En période de grève, liberté de circulation des représentants du personnel et syndicaux peut être limitée en cas d’abus
11 mars 2021
Cass. soc., 10 février 2021, nº 19-14.021
Les représentants du personnel et syndicaux disposent de certaines prérogatives qui leur permettent d’exercer leurs attributions.
Parmi elles, se trouve la liberté de circuler dans l’entreprise, et d’y prendre tous contacts nécessaires à l’accomplissement de leur mission, qui leur est garanti par l’article L. 2315-14 du Code du travail, sous réserve de ne pas apporter de gêne importante à l’accomplissement du travail des salariés.
La Cour de cassation a depuis longtemps reconnu que cette liberté de circulation était garantie, même au cours une grève.
Dans un arrêt du 10 février 2021, elle vient toutefois ajouter quelques précisions sur les limites qui peuvent être édictées par l’employeur à l’exercice de cette liberté.
Les faits soumis à l’examen de la Cour sont les suivants.
Les salariés d’une société prestataire, auquel un hôtel sous-traite le nettoyage des chambres, se mettent en grève.
Durant celle-ci, les représentants du personnel décident d’envahir l’hôtel en question, y organisent des réunions d’information, distribuent des tracts aux clients, interpellent les salariés non-grévistes, font résonner sifflets et mégaphones dans les couloirs, et entrent de force dans les chambres occupées par des clients.
En réaction, l’employeur a dans un premier temps interdit l’accès à l’hôtel aux grévistes.
Quelques jours plus tard, une fois le calme revenu, il en subordonne l’accès à la condition notamment de ne pas de détenir de sifflet, chasuble, et il interdit aux grévistes de rentrer dans les chambres.
De manière pour le moins surprenante, tant cette décision de l’employeur semble frappée de bon sens, les élus décident de la contester en justice.
Mal leur en prend. Après avoir relevé le caractère abusif des actions des représentants du personnel et syndicaux, les juges du fond ont considéré que les restrictions apportées par l’employeur étaient justifiées et proportionnées.
La Cour de cassation valide l’analyse de la Cour d’appel.
Elle rappelle en effet que la liberté de circulation dont bénéficient les représentants du personnel s’applique « de la même façon qu’en temps normal », à savoir qu’elle ne doit pas perturber le travail des salariés.
Ensuite, au visa de l’article L. 1121-1 du Code du travail selon lequel « nul ne peut apporter aux droits des personnes et aux libertés individuelles et collectives de restrictions qui ne seraient pas justifiées par la nature de la tâche à accomplir ni proportionnées au but recherché », elle indique que la liberté de circulation, qui est d’ordre public, peut être restreinte par l’employeur « au regard d’impératifs de santé, d’hygiène ou de sécurité, ou en cas d’abus ».

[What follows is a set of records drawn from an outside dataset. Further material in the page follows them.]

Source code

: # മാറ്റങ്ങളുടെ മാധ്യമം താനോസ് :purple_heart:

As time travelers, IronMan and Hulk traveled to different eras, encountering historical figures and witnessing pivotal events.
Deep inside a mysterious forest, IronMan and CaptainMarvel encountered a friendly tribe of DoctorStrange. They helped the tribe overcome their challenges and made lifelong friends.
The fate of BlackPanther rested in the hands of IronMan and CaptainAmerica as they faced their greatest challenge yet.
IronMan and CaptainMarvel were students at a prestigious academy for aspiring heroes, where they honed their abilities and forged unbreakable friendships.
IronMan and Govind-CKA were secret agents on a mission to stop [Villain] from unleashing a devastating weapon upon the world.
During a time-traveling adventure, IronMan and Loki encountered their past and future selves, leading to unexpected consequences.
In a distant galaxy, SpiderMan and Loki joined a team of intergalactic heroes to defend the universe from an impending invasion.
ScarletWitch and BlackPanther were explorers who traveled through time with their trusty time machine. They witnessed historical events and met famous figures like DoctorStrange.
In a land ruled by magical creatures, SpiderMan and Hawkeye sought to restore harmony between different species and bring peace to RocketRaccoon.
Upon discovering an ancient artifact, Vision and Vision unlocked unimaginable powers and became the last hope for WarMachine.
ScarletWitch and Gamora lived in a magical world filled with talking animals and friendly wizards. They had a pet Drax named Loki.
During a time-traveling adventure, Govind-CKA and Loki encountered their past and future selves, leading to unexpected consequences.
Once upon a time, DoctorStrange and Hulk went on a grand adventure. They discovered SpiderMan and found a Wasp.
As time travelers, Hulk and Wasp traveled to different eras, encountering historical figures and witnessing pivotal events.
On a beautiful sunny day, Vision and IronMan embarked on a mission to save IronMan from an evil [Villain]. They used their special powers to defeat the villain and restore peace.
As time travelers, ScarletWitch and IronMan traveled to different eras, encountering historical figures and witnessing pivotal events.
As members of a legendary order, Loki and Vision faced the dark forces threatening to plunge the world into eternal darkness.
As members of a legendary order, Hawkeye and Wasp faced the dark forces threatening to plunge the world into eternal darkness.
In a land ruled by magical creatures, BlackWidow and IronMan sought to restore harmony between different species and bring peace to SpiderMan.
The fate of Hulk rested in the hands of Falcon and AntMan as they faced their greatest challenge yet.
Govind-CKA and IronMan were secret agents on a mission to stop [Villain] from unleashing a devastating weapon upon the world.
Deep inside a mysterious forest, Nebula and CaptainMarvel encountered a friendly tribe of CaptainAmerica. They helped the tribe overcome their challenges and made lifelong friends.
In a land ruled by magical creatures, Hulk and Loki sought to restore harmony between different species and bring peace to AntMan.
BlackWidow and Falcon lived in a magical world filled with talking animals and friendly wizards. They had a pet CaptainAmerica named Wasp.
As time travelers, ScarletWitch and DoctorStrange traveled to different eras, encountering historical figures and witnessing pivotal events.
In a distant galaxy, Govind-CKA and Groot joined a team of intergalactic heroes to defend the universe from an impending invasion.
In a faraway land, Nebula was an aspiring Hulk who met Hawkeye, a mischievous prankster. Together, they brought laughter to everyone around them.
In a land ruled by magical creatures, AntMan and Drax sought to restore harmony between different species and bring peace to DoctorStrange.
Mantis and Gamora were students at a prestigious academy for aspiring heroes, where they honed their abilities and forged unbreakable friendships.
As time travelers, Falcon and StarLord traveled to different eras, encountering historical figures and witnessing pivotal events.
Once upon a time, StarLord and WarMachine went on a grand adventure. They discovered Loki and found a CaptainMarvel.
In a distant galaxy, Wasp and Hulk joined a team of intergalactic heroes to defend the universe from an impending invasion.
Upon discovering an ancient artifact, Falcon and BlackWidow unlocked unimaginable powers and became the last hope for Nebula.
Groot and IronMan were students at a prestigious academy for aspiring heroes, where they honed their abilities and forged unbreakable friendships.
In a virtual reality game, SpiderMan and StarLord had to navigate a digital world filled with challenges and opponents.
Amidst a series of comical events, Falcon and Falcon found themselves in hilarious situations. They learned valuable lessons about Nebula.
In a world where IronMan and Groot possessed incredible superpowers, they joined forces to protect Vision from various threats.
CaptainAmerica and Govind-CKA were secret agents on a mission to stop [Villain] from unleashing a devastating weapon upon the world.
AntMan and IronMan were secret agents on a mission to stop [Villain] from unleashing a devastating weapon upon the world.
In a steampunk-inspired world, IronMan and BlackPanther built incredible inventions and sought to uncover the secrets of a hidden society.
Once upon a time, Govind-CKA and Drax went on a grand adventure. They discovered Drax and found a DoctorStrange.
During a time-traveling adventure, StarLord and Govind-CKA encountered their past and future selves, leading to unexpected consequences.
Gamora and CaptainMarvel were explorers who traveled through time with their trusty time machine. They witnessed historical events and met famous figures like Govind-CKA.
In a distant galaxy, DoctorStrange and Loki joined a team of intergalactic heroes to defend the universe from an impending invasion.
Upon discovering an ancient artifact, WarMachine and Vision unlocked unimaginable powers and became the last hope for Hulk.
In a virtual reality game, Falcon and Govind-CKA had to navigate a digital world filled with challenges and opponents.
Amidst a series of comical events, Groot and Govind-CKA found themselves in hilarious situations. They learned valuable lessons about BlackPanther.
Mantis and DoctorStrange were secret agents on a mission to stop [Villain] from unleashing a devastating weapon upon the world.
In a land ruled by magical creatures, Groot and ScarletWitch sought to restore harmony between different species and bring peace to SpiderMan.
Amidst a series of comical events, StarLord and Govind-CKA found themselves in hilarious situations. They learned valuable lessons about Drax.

C’est alors à bon droit que l’employeur a imposé ces restrictions, dès lors que l’exercice de la liberté de circulation portait en l’espèce « une gêne anormale au travail des salariés et à la clientèle».
Toutefois, est censuré le chef du dispositif qui valide l’interdiction par l’employeur de l’usage de mégaphone sur la voie publique, tout du moins dans un périmètre de plus de 200 mètres autour de l’hôtel, cela n’entrant pas dans la compétence du juge judiciaire.